Foto: epa/ Hayoung Jeon
Foto: epa/ Hayoung Jeon

BERLIN (dpa) - In der SPD wachsen vor den Gesprächen mit der Union die Vorbehalte gegen eine erneute große Koalition. Die neue stellvertretende SPD-Vorsitzende und Landeschefin in Bayern, Natascha Kohnen, sagte der «Passauer Neuen Presse»: «Ich plädiere dafür, andere Wege als eine Neuauflage von Schwarz-Rot zu suchen.»

Die SPD müsse mutig sein. «Dazu gehört es, intensiv über eine Minderheitsregierung zu diskutieren und uns nicht einfach wieder vor den Karren von Bundeskanzlerin Angela Merkel spannen zu lassen.» Dabei müsste sich Merkel aber für jedes Projekt Mehrheiten im Bundestag suchen - die Kanzlerin lehnt das als zu unsicher ab.

Die rheinland-pfälzische Ministerpräsidentin Malu Dreyer hält die Tolerierung einer CDU/CSU-Minderheitsregierung durch die SPD für die beste Lösung. Dreyer, die mit dem besten aller Ergebnisse vom Parteitag zur Bundesvize aufgestiegen ist, sagte der «Allgemeinen Zeitung Mainz»: «Ich präferiere nach wie vor ein Tolerierungsmodell.» Sie könne sich sehr gut vorstellen, mit der Union einen Tolerierungsvertrag über Politikfelder zu schließen, auf denen eine breite Stimmenmehrheit unerlässlich sei, zum Beispiel über Europa-Themen und die Außenpolitik.

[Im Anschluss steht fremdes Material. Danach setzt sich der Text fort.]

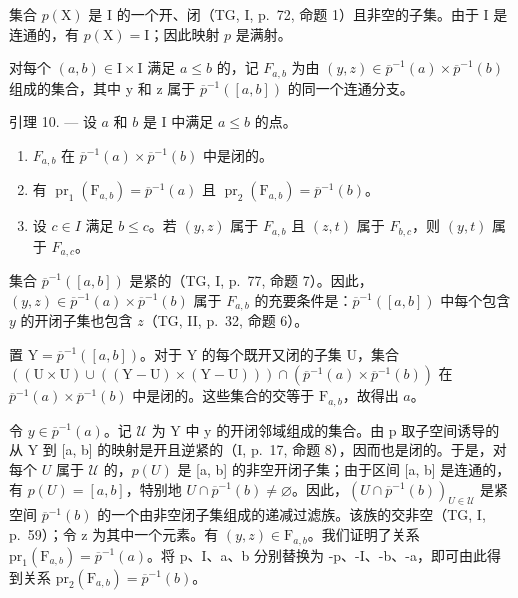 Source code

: 集合 \(p(\mathrm{X})\) 是 I 的一个开、闭（TG, I, p.~72, 命题 1）且非空的子集。由于 I 是连通的，有 \(p(\mathrm{X}) = \mathrm{I}\)；因此映射 \(p\) 是满射。

对每个 \((a,b)\in\mathrm{I}\times\mathrm{I}\) 满足 \(a\leqslant b\) 的，记 \(F_{a,b}\) 为由 \((y,z)\in\overline{p}^{-1}(a)\times\overline{p}^{-1}(b)\) 组成的集合，其中 y 和 z 属于 \(\overline{p}^{-1}([a,b])\) 的同一个连通分支。

引理 10. --- 设 \(a\) 和 \(b\) 是 I 中满足 \(a \leqslant b\) 的点。

\begin{enumerate}
\def\labelenumi{\alph{enumi})}
\item
  \(F_{a,b}\) 在 \(\overline{p}^{-1}(a)\times\overline{p}^{-1}(b)\) 中是闭的。
\item
  有 \(\operatorname{pr}_1(\mathrm{F}_{a,b}) = \overline{p}^{-1}(a)\) 且 \(\operatorname{pr}_2(\mathrm{F}_{a,b}) = \overline{p}^{-1}(b)\)。
\item
  设 \(c \in I\) 满足 \(b \leqslant c\)。若 \((y,z)\) 属于 \(F_{a,b}\) 且 \((z,t)\) 属于 \(F_{b,c}\)，则 \((y,t)\) 属于 \(F_{a,c}\)。
\end{enumerate}

集合 \(\overline{p}^{-1}([a,b])\) 是紧的（TG, I, p.~77, 命题 7）。因此，\((y,z)\in\overline{p}^{-1}(a)\times\overline{p}^{-1}(b)\) 属于 \(F_{a,b}\) 的充要条件是：\(\overline{p}^{-1}([a,b])\) 中每个包含 \(y\) 的开闭子集也包含 \(z\)（TG, II, p.~32, 命题 6）。

置 \(\mathrm{Y} = \overline{p}^{-1}([a,b])\)。对于 Y 的每个既开又闭的子集 U，集合 \(((\mathrm{U} \times \mathrm{U}) \cup ((\mathrm{Y} - \mathrm{U}) \times (\mathrm{Y} - \mathrm{U}))) \cap (\overline{p}^{-1}(a) \times \overline{p}^{-1}(b))\) 在 \(\overline{p}^{-1}(a) \times \overline{p}^{-1}(b)\) 中是闭的。这些集合的交等于 \(\mathrm{F}_{a,b}\)，故得出 \(a\)。

令 \(y \in \overline{p}^{-1}(a)\)。记 \(\mathcal{U}\) 为 Y 中 y 的开闭邻域组成的集合。由 p 取子空间诱导的从 Y 到 {[}a, b{]} 的映射是开且逆紧的（I, p.~17, 命题 8），因而也是闭的。于是，对每个 \(U\) 属于 \(\mathcal{U}\) 的，\(p(U)\) 是 {[}a, b{]} 的非空开闭子集；由于区间 {[}a, b{]} 是连通的，有 \(p(U) = [a, b]\)，特别地 \(U \cap \overline{p}^{-1}(b) \neq \varnothing\)。因此，\((U \cap \overline{p}^{-1}(b))_{U \in \mathcal{U}}\) 是紧空间 \(\overline{p}^{-1}(b)\) 的一个由非空闭子集组成的递减过滤族。该族的交非空（TG, I, p.~59）；令 z 为其中一个元素。有 \((y, z) \in \mathrm{F}_{a,b}\)。我们证明了关系 \(\mathrm{pr}_{1}(\mathrm{F}_{a,b}) = \overline{p}^{-1}(a)\)。将 p、I、a、b 分别替换为 -p、-I、-b、-a，即可由此得到关系 \(\mathrm{pr}_{2}(\mathrm{F}_{a,b}) = \overline{p}^{-1}(b)\)。

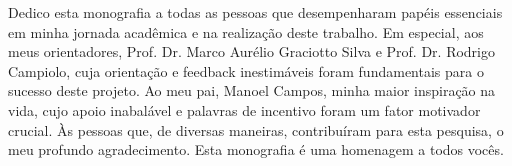 
\begin{dedicatoria}%

Dedico esta monografia a todas as pessoas que desempenharam papéis essenciais em minha jornada acadêmica e na realização deste trabalho. Em especial, aos meus orientadores, Prof. Dr. Marco Aurélio Graciotto Silva e Prof. Dr. Rodrigo Campiolo, cuja orientação e feedback inestimáveis foram fundamentais para o sucesso deste projeto. Ao meu pai, Manoel Campos, minha maior inspiração na vida, cujo apoio inabalável e palavras de incentivo foram um fator motivador crucial. Às pessoas que, de diversas maneiras, contribuíram para esta pesquisa, o meu profundo agradecimento. Esta monografia é uma homenagem a todos vocês.

\end{dedicatoria}
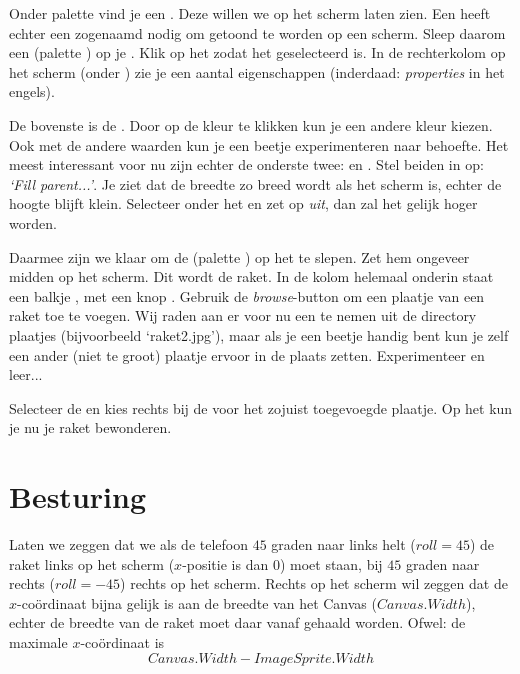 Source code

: Onder palette  vind je een . Deze willen we op het scherm laten zien. Een 
\linebreak {} heeft echter een zogenaamd  nodig om getoond te worden op een scherm. Sleep daarom een  (palette ) op je . Klik op het  zodat het geselecteerd is. In de rechterkolom op het scherm (onder ) zie je een aantal eigenschappen (inderdaad: \emph{properties} in het engels). 

De bovenste is de . Door op de kleur te klikken kun je een andere kleur kiezen. Ook met de andere waarden kun je een beetje experimenteren naar behoefte. Het meest interessant voor nu zijn echter de onderste twee:  en . Stel beiden in op: \emph{`Fill parent...'}. Je ziet dat de breedte zo breed wordt als het scherm is, echter de hoogte blijft klein. Selecteer onder  het  en zet  op \emph{uit}, dan zal het  gelijk hoger worden. 

Daarmee zijn we klaar om de  (palette ) op het  te slepen. Zet hem ongeveer midden op het scherm. Dit wordt de raket. In de kolom  helemaal onderin staat een balkje , met een knop . Gebruik de \emph{browse}-button om een plaatje van een raket toe te voegen. Wij raden aan er voor nu een te nemen uit de directory plaatjes (bijvoorbeeld `raket2.jpg'), maar als je een beetje handig bent kun je zelf een ander (niet te groot) plaatje ervoor in de plaats zetten. Experimenteer en leer... 

Selecteer de  en kies rechts bij de  voor  het zojuist toegevoegde plaatje. Op het  kun je nu je raket bewonderen. 

\section{Besturing}

Laten we zeggen dat we als de telefoon $45$ graden naar links helt ($roll=45$) de raket links op het scherm ($x$-positie is dan $0$) moet staan, bij $45$ graden naar rechts ($roll= -45$) rechts op het scherm. Rechts op het scherm wil zeggen dat de $x$-co\"ordinaat bijna gelijk is aan de breedte van het Canvas ($Canvas.Width$), echter de breedte van de raket moet daar vanaf gehaald worden. Ofwel: de maximale $x$-co\"ordinaat is 
\[
     Canvas.Width - ImageSprite.Width
\]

Am Donnerstag hatte der SPD-Bundesparteitag in Berlin beschlossen, ergebnisoffen in Gespräche mit der Union zu gehen. Am Samstag endet der Parteitag mit weiteren Beratungen. Anschließend starten der Parteivorsitzende Martin Schulz und Fraktionschefin Andrea Nahles die Vorbereitung für die mit Spannung erwarteten Gespräche mit CDU-Chefin und Kanzlerin Angela Merkel und CSU-Chef Horst Seehofer am Mittwoch in Berlin. Nach ersten Gesprächen könnte der Vorstand am 15. Dezember Sondierungsgespräche mit der Union beschließen, über die Aufnahme von Koalitionsverhandlungen müsste ein Sonderparteitag, wahrscheinlich Mitte Januar, entscheiden.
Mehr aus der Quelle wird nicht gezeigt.